(Bloomberg) -- Planned output cuts from the OPEC+ group of oil producers will keep global stockpiles tight over the coming months, according to the latest outlooks from the world’s three big forecasting agencies.

After converging in October, oil demand forecasts for 2022 from the International Energy Agency, the US Energy Information Administration and the Organization of Petroleum Exporting Countries diverged again this month. While the two consumer-focused groups increased their assessments of demand, forecasters at OPEC continued to grow more bearish and are now the most pessimistic of the three groups for the first time this year. That may explain why the group and its allies decided to cut their output target when they met last month.

A deteriorating economic outlook in the midst of rampant inflation, China’s ongoing Covid Zero policy and Russia’s invasion of Ukraine are weighing on oil demand outlooks. While the IEA and the EIA were quick to cut their forecasts for global oil demand after Moscow’s troops crossed the border in February, OPEC’s analysts have responded much more slowly.

By October, all three groups had converged on a figure of just over 99.6 million barrels a day as an average for the year, but the producer group’s analysts continued to cut their forecast in the latest report, while the IEA and EIA both increased theirs, widening the gap again. Even so, the difference between the highest and the lowest forecast is just 260,000 barrels a day, or 0.26% of total demand.

But this apparent agreement on an annual average figure hides some much bigger differences in their views of the current quarter and the next.

The IEA sees global oil demand contracting on a year-on-year basis in the final quarter of 2022 and growing by only a tiny amount at the start of next year. The EIA and OPEC both have much more positive views of oil consumption, seeing growth of about 750,000 barrels a day this quarter, rising to about 2 million barrels a day in the first three months of next year.

Forecasts converge briefly for the second quarter of 2023 before diverging again for the second half of the year, this time with the US-based EIA taking a more pessimistic view.

The differing views on demand have implications for output decisions from the OPEC+ producer group, which unites the 13 OPEC members with 10 allied countries. When they last met, in early October, the alliance decided to cut their output target by 2 million barrels a day with effect from the beginning of November. The cut in actual production will be much smaller, with many of the group’s members already pumping well below their targets. Some of the real cuts that are expected from the likes of Saudi Arabia, Kuwait and the United Arab Emirates will be offset by rising production in Kazakhstan and Nigeria.
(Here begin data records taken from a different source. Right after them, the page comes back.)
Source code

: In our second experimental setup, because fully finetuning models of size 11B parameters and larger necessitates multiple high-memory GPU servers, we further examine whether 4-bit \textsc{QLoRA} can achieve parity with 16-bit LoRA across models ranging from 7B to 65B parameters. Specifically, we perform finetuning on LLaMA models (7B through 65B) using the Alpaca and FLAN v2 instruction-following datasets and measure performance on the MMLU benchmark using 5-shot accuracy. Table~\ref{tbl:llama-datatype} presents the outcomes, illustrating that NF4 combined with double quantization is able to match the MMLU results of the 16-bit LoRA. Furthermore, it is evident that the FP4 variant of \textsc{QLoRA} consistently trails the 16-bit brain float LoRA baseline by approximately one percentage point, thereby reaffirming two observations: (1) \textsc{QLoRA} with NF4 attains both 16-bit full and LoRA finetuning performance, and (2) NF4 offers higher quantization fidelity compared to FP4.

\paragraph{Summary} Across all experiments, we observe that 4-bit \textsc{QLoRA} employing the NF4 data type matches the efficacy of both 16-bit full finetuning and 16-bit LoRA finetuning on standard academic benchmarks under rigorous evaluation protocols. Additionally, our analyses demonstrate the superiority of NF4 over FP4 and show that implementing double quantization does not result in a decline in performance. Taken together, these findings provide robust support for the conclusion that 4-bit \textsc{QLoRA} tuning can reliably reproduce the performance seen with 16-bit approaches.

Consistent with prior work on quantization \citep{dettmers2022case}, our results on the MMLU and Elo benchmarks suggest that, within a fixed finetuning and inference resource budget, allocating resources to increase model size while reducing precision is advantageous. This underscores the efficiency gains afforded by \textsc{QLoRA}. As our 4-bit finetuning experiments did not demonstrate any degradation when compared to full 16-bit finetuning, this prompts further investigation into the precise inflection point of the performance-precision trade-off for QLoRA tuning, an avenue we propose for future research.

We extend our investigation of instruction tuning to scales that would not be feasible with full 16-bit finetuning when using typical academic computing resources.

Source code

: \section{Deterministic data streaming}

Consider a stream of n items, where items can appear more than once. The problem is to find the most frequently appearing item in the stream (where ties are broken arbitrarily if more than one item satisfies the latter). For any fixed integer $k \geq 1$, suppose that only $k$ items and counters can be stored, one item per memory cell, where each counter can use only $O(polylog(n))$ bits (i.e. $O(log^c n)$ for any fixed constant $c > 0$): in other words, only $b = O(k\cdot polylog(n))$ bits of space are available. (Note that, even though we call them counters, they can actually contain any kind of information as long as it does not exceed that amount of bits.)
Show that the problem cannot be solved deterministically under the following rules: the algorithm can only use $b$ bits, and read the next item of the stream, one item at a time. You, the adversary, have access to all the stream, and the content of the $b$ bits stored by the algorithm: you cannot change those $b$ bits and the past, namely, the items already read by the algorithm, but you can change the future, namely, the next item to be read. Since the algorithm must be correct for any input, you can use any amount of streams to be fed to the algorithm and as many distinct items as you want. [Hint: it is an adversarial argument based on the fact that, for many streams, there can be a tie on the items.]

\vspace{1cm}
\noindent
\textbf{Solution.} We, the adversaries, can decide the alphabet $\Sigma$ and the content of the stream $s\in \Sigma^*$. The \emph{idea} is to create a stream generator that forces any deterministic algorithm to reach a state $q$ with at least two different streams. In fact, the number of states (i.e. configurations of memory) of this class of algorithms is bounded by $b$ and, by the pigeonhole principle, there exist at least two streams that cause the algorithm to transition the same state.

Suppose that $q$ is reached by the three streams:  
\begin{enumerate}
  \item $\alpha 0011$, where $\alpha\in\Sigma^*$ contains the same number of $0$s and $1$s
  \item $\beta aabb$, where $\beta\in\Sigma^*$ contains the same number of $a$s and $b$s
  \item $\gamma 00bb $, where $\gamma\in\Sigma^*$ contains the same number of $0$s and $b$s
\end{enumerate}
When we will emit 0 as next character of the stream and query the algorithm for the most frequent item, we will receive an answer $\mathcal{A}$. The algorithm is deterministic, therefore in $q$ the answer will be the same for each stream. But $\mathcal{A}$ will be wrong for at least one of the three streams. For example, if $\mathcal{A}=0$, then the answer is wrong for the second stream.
The OPEC members of the alliance pumped 29.5 million barrels a day of crude last month, according to data compiled from the secondary sources they use to monitor output levels.

Keeping their output flat at that level would result in small increases in global oil inventories, averaging less than 200,000 barrels a day, over the current quarter and through the first half of next year.

And they need to be rebuilt. Commercial oil stockpiles in the OECD countries were sufficient to meet just 58 days worth of forward demand at the end of 3Q22. That’s about four days less than the pre-pandemic level of cover. Emergency stockpiles controlled by governments were about six days lower using the same measure.

Whether those stockpiles can be replenished will depend on both the depth of the output cut and the resilience of global oil demand over the Northern Hemisphere winter. Both remain highly uncertain.